Logically, the odds are stacked heavily against George Washington succeeding where Galileo, Hawk Wing and the others failed. But there are always exceptions to any rule and as O'Brien never ceases to explain, in this case he is dealing with an exceptional talent. Maybe exceptional enough to provide Ireland with a genuine honest to God world beater.
And it shouldn't be forgotten that the original George had hippo tusk for dentures instead of wood.
So when it comes to bite, it's dangerous to underestimate any Washington. 2000 - Churchill Downs: Giant's Causeway (2nd) is narrowly beaten in an epic finish with Tiznow.
Michael Kinane briefly dropped his reins in the closing stages provoking "what if" questions in some quarters.
2001 - Belmont Park: Galileo (6th) and Black Minnaloushe (10th) never figure in a 13-runner field as Tiznow becomes a back-to-back champion with a desperate defeat of the Arc winner Sakhee.
2002 - Arlington Park: Hawk Wing (7th of 12) misses the break and appears to resent the kick back in his face. Never threatens to make a challenge behind the surprise winner Volponi.
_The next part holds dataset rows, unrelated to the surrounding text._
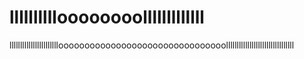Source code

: # lllllllllloooooooolllllllllllll
llllllllllllllllllllllloooooooooooooooooooooooooooooooollllllllllllllllllllllllllllllll

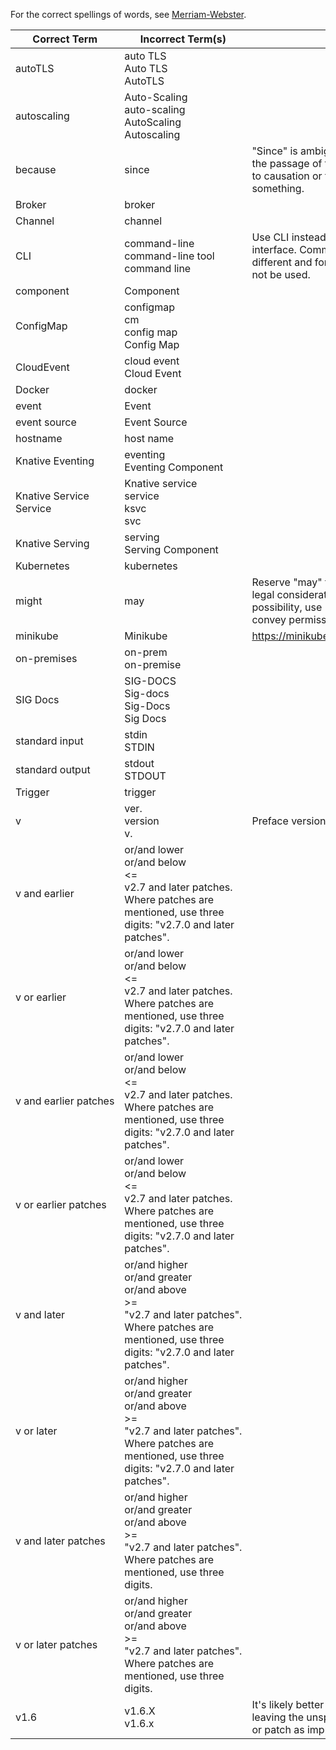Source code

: For the correct spellings of words, see [Merriam-Webster](https://www.merriam-webster.com/).

| Correct Term                            | Incorrect Term(s)                                          | Notes                                                                                                                                     |
|-----------------------------------------|------------------------------------------------------------|-------------------------------------------------------------------------------------------------------------------------------------------|
| autoTLS                                 | auto TLS<br>Auto&nbsp;TLS<br>AutoTLS                       |                                                                                                                                           |
| autoscaling                             | Auto-Scaling<br>auto-scaling<br>AutoScaling<br>Autoscaling |                                                                                                                                           |
| because                                 | since                                                      | "Since" is ambiguous; it can refer to the passage of time. "Because" refers to causation or the reason for something.                     |
| Broker                                  | broker                                                     |                                                                                                                                           |
| Channel                                 | channel                                                    |                                                                                                                                           |
| CLI                                     | command-line<br>command-line&nbsp;tool<br>command&nbsp;line| Use CLI instead of command line interface. Command line is slightly different and for this context should not be used.                    |
| component                               | Component                                                  |                                                                                                                                           |
| ConfigMap                               | configmap<br>cm<br>config&nbsp;map<br>Config&nbsp;Map      |                                                                                                                                           |
| CloudEvent                              | cloud&nbsp;event<br>Cloud&nbsp;Event                       |                                                                                                                                           |
| Docker                                  | docker                                                     |                                                                                                                                           |
| event                                   | Event                                                      |                                                                                                                                           |
| event&nbsp;source                       | Event&nbsp;Source                                          |                                                                                                                                           |
| hostname                                | host&nbsp;name                                             |                                                                                                                                           |
| Knative&nbsp;Eventing                   | eventing<br>Eventing&nbsp;Component                        |                                                                                                                                           |
| Knative&nbsp;Service<br>Service         | Knative&nbsp;service<br>service<br>ksvc<br>svc             |                                                                                                                                           |
| Knative&nbsp;Serving                    | serving<br>Serving&nbsp;Component                          |                                                                                                                                           |
| Kubernetes                              | kubernetes                                                 |                                                                                                                                           |
| might                                   | may                                                        | Reserve "may" for official policy or legal considerations. To convey possibility, use "can" or "might". To convey permission, use "can".  |
| minikube                                | Minikube                                                   | https://minikube.sigs.k8s.io/docs/start/                                                                                                  |
| on-premises                             | on-prem<br>on-premise                                      |                                                                                                                                           |
| SIG Docs                                | SIG-DOCS<br>Sig-docs<br>Sig-Docs<br>Sig&nbsp;Docs          |                                                                                                                                           |
| standard&nbsp;input                     | stdin<br>STDIN                                             |                                                                                                                                           |
| standard&nbsp;output                    | stdout<br>STDOUT                                           |                                                                                                                                           |
| Trigger                                 | trigger                                                    |                                                                                                                                           |
| v                                       | ver.<br>version<br>v.                                      | Preface version numbers with "v".                                                                                                         |
| v<version-number>&nbsp;and&nbsp;earlier | or/and&nbsp;lower<br>or/and&nbsp;below<br><=<br>v2.7&nbsp;and&nbsp;later&nbsp;patches.<br>Where patches are mentioned, use three digits: "v2.7.0 and later patches".|                                  |
| v<version-number>&nbsp;or&nbsp;earlier  | or/and&nbsp;lower<br>or/and&nbsp;below<br><=<br>v2.7&nbsp;and&nbsp;later&nbsp;patches.<br>Where patches are mentioned, use three digits: "v2.7.0 and later patches".|                                  |
| v<version number>&nbsp;and&nbsp;earlier&nbsp;patches | or/and&nbsp;lower<br>or/and&nbsp;below<br><=<br>v2.7&nbsp;and&nbsp;later&nbsp;patches.<br>Where patches are mentioned, use three digits: "v2.7.0 and later patches".|                     |
| v<version number>&nbsp;or&nbsp;earlier&nbsp;patches  | or/and&nbsp;lower<br>or/and&nbsp;below<br><=<br>v2.7&nbsp;and&nbsp;later&nbsp;patches.<br>Where patches are mentioned, use three digits: "v2.7.0 and later patches".|                     |
| v<version-number>&nbsp;and&nbsp;later   | or/and&nbsp;higher<br>or/and&nbsp;greater<br>or/and&nbsp;above<br>>=<br>"v2.7&nbsp;and&nbsp;later&nbsp;patches".<br>Where patches are mentioned, use three digits: "v2.7.0 and later patches".|        |
| v<version-number>&nbsp;or&nbsp;later    | or/and&nbsp;higher<br>or/and&nbsp;greater<br>or/and&nbsp;above<br>>=<br>"v2.7&nbsp;and&nbsp;later&nbsp;patches".<br>Where patches are mentioned, use three digits: "v2.7.0 and later patches".|        |
| v<version-number>&nbsp;and&nbsp;later&nbsp;patches| or/and&nbsp;higher<br>or/and&nbsp;greater<br>or/and&nbsp;above<br>>=<br>"v2.7&nbsp;and&nbsp;later&nbsp;patches".<br>Where patches are mentioned, use three digits.|                          |
| v<version-number>&nbsp;or&nbsp;later&nbsp;patches    | or/and&nbsp;higher<br>or/and&nbsp;greater<br>or/and&nbsp;above<br>>=<br>"v2.7&nbsp;and&nbsp;later&nbsp;patches".<br>Where patches are mentioned, use three digits.|                       |
| v1.6                                    | v1.6.X<br>v1.6.x                                           | It's likely better to omit the wildcard, leaving the unspecified major, minor, or patch as implied. |                                     |
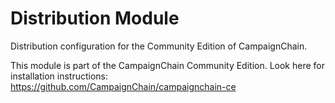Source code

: Distribution Module
===================

Distribution configuration for the Community Edition of CampaignChain.

This module is part of the CampaignChain Community Edition. Look here for
installation instructions: https://github.com/CampaignChain/campaignchain-ce
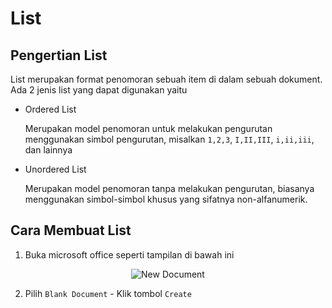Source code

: # List
## Pengertian List
List merupakan format penomoran sebuah item di dalam sebuah dokument.
Ada 2 jenis list yang dapat digunakan yaitu
* Ordered List

    Merupakan model penomoran untuk melakukan pengurutan menggunakan
    simbol pengurutan, misalkan `1,2,3`, `I,II,III`, `i,ii,iii`, dan
    lainnya
* Unordered List

    Merupakan model penomoran tanpa melakukan pengurutan, biasanya
    menggunakan simbol-simbol khusus yang sifatnya non-alfanumerik.

## Cara Membuat List
1. Buka microsoft office seperti tampilan di bawah ini
<p align="center"><img src="images/chapter02-01`.png" alt="New Document"/></p>

2. Pilih `Blank Document` - Klik tombol `Create` 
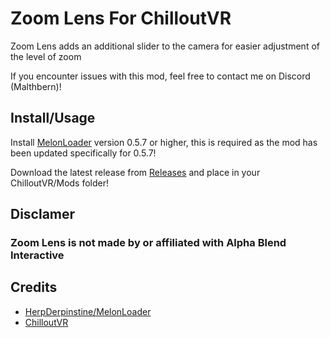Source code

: # Zoom Lens For ChilloutVR
Zoom Lens adds an additional slider to the camera for easier adjustment of the level of zoom


If you encounter issues with this mod, feel free to contact me on Discord (Malthbern)!

## Install/Usage
Install [MelonLoader](https://github.com/HerpDerpinstine/MelonLoader) version 0.5.7 or higher, this is required as the mod has been updated specifically for 0.5.7!

Download the latest release from [Releases](https://github.com/Malthbern/Zoom_Lens/releases) and place in your ChilloutVR/Mods folder!

## Disclamer
### Zoom Lens is not made by or affiliated with Alpha Blend Interactive

## Credits
* [HerpDerpinstine/MelonLoader](https://github.com/HerpDerpinstine/MelonLoader)
* [ChilloutVR](https://store.steampowered.com/app/661130/ChilloutVR/)

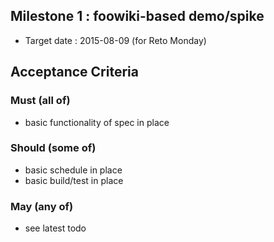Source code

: ## Milestone 1 : foowiki-based demo/spike
* Target date : 2015-08-09 (for Reto Monday)

## Acceptance Criteria

### Must (all of)
* basic functionality of spec in place

### Should (some of)
* basic schedule in place
* basic build/test in place

### May (any of)
* see latest todo
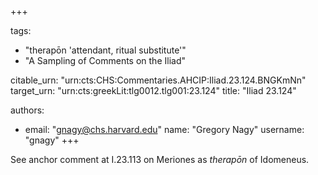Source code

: +++

tags:
- "therapōn &#39;attendant, ritual substitute&#39;"
- "A Sampling of Comments on the Iliad"

citable_urn: "urn:cts:CHS:Commentaries.AHCIP:Iliad.23.124.BNGKmNn"
target_urn: "urn:cts:greekLit:tlg0012.tlg001:23.124"
title: "Iliad 23.124"

authors:
- email: "gnagy@chs.harvard.edu"
  name: "Gregory Nagy"
  username: "gnagy"
+++

<p>See anchor comment at I.23.113 on Meriones as <em>therapōn</em> of Idomeneus.  </p>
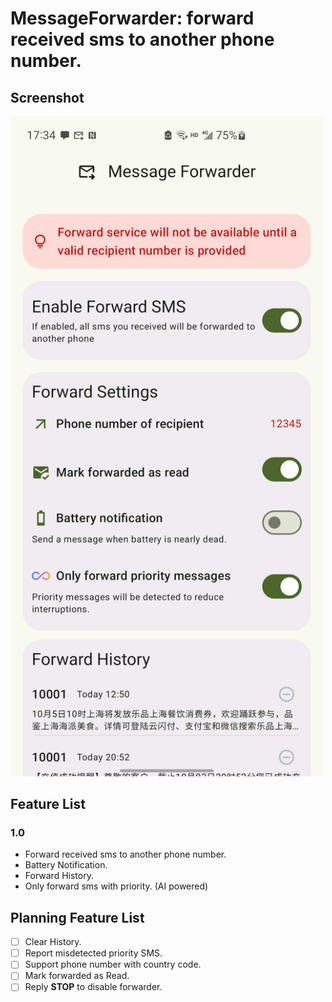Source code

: # MessageForwarder: forward received sms to another phone number.

## Screenshot
<img alt="screenshot" src="./screenshot/Screenshot_20241004_173453.png" width="500"/>

## Feature List

### 1.0
- Forward received sms to another phone number.
- Battery Notification.
- Forward History.
- Only forward sms with priority. (AI powered)

## Planning Feature List
- [ ] Clear History.
- [ ] Report misdetected priority SMS.
- [ ] Support phone number with country code.
- [ ] Mark forwarded as Read.
- [ ] Reply **STOP** to disable forwarder.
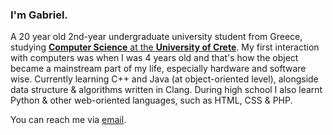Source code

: ### I'm Gabriel.
A 20 year old 2nd-year undergraduate university student from Greece, studying [**Computer Science** at the **University of Crete**](https://csd.uoc.gr/CSD/index.jsp?lang=en).
My first interaction with computers was when I was 4 years old and that's how the object became a mainstream part of my life, especially hardware and software wise.
Currently learning C++ and Java (at object-oriented level), alongside data structure & algorithms written in Clang. During high school I also learnt Python & other web-oriented languages, such as HTML, CSS & PHP.

You can reach me via [email](mailto:admin@gabrilos.me).
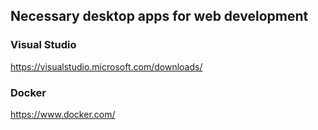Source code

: ## Necessary desktop apps for web development 

### Visual Studio
https://visualstudio.microsoft.com/downloads/

### Docker
https://www.docker.com/
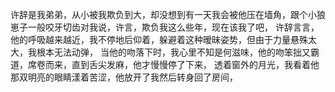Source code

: 许辞是我弟弟，从小被我欺负到大，却没想到有一天我会被他压在墙角，跟个小狼崽子一般咬牙切齿对我说，许言，欺负我这么些年，现在该我了吧，
许辞言言，
他的呼吸越来越近，我不停地后仰着，躲避着这种暧昧姿势，但由于力量悬殊太大，我根本无法动弹，
当他的吻落下时，我心里不知是何滋味，他的吻笨拙又霸道，席卷而来，直到舌尖发麻，他才慢慢停了下来，
透着窗外的月光，我看着他那双明亮的眼睛漾着苦涩，他放开了我然后转身回了房间，
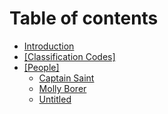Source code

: # Table of contents

* [Introduction](README.md)
* [\[Classification Codes\]](classification-codes.md)
* [\[People\]](people/README.md)
  * [Captain Saint](people/captain-saint.md)
  * [Molly Borer](people/molly-borer.md)
  * [Untitled](people/untitled.md)

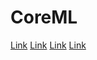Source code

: # CoreML
 [Link](https://colab.research.google.com/drive/1EGHQX4Dk6WdVlhBkEd9K4W31fZm-bxjg?usp=sharing)
 [Link](https://colab.research.google.com/github/singhsidhukuldeep/Recommendation-System/blob/master/Building_Recommender_System_with_Surprise.ipynb#scrollTo=SevuwLNb1UgS)
 [Link](https://www.kaggle.com/code/yogeshrampariya/recsys-with-svd-using-sklearn-surprise)
 [Link](https://www.kaggle.com/code/rafffael/geting-started-movie-recommendation-with-eda-demo)
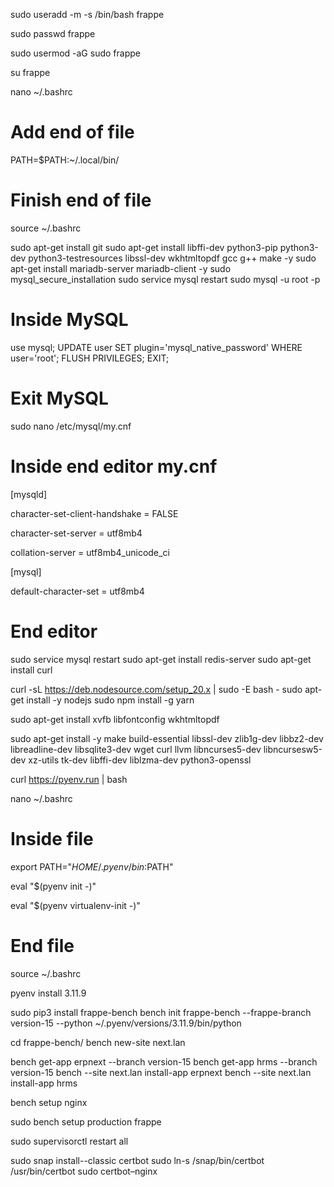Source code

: sudo useradd -m -s /bin/bash frappe

sudo passwd frappe

sudo usermod -aG sudo frappe

su frappe

nano ~/.bashrc
# Add end of file
PATH=$PATH:~/.local/bin/
# Finish end of file

source ~/.bashrc

sudo apt-get install git
sudo apt-get install libffi-dev python3-pip python3-dev python3-testresources libssl-dev wkhtmltopdf gcc g++ make -y
sudo apt-get install mariadb-server mariadb-client -y
sudo mysql_secure_installation
sudo service mysql restart
sudo mysql -u root -p
# Inside MySQL
use mysql;
UPDATE user SET plugin='mysql_native_password' WHERE user='root';
FLUSH PRIVILEGES;
EXIT;
# Exit MySQL

sudo nano /etc/mysql/my.cnf
# Inside end editor my.cnf

[mysqld]

character-set-client-handshake = FALSE

character-set-server = utf8mb4

collation-server = utf8mb4_unicode_ci

[mysql]

default-character-set = utf8mb4

# End editor

sudo service mysql restart
sudo apt-get install redis-server
sudo apt-get install curl

curl -sL https://deb.nodesource.com/setup_20.x | sudo -E bash -
sudo apt-get install -y nodejs
sudo npm install -g yarn

sudo apt-get install xvfb libfontconfig wkhtmltopdf

sudo apt-get install -y make build-essential libssl-dev zlib1g-dev libbz2-dev libreadline-dev libsqlite3-dev wget curl llvm libncurses5-dev libncursesw5-dev xz-utils tk-dev libffi-dev liblzma-dev python3-openssl

curl https://pyenv.run | bash

nano ~/.bashrc
# Inside file

export PATH="$HOME/.pyenv/bin:$PATH"

eval "$(pyenv init -)"

eval "$(pyenv virtualenv-init -)"

# End file

source ~/.bashrc

pyenv install 3.11.9

sudo pip3 install frappe-bench
bench init frappe-bench --frappe-branch version-15 --python ~/.pyenv/versions/3.11.9/bin/python

cd frappe-bench/
bench new-site next.lan

bench get-app erpnext --branch version-15
bench get-app hrms --branch version-15
bench --site next.lan install-app erpnext
bench --site next.lan install-app hrms

bench setup nginx

sudo bench setup production frappe


sudo supervisorctl restart all






sudo snap install--classic certbot
sudo ln-s /snap/bin/certbot /usr/bin/certbot
sudo certbot–nginx
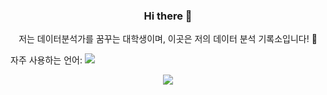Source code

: <h3 align="center"> Hi there 👋 </h3>
<p align="center">
저는 데이터분석가를 꿈꾸는 대학생이며, 이곳은 저의 데이터 분석 기록소입니다! 🤗
</p>
자주 사용하는 언어: <img src="https://img.shields.io/badge/Python-3766AB?style=flat-square&logo=Python&logoColor=white"/>
<p align="center"> 
  <img src="https://github-readme-stats.vercel.app/api?username=jiw000&show_icons=true&theme=default"/></a>
</p>


<!--
**jiw000/jiw000** is a ✨ _special_ ✨ repository because its `README.md` (this file) appears on your GitHub profile.

Here are some ideas to get you started:

- 🔭 I’m currently working on ...
- 🌱 I’m currently learning ...
- 👯 I’m looking to collaborate on ...
- 🤔 I’m looking for help with ...
- 💬 Ask me about ...
- 📫 How to reach me: ...
- 😄 Pronouns: ...
- ⚡ Fun fact: ...
-->
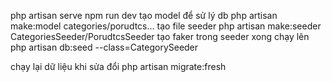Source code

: php artisan serve
npm run dev
tạo model để sử lý db php artisan make:model categories/porudtcs...
tạo file seeder php artisan make:seeder CategoriesSeeder/PorudtcsSeeder
tạo faker trong seeder
xong chạy lên php artisan db:seed --class=CategorySeeder

chạy lại dữ liệu khi sửa đổi php artisan migrate:fresh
2003 - Santa Anita: Hold That Tiger (5th of 10) is well supported after a good pre-Classic effort behind Mineshaft in the Jockey Club Cup. The top American rider, Edgar Prado, replaces Kinane but after threatening briefly at the turn in, Hold That Tiger fades behind Pleasantly Perfect.
2005 - Belmont Park: Oratorio (11th of 13), a son of Danehill, races midfield for much of the journey but cannot go with the pace before the stretch and is not factor as Saint Liam wins.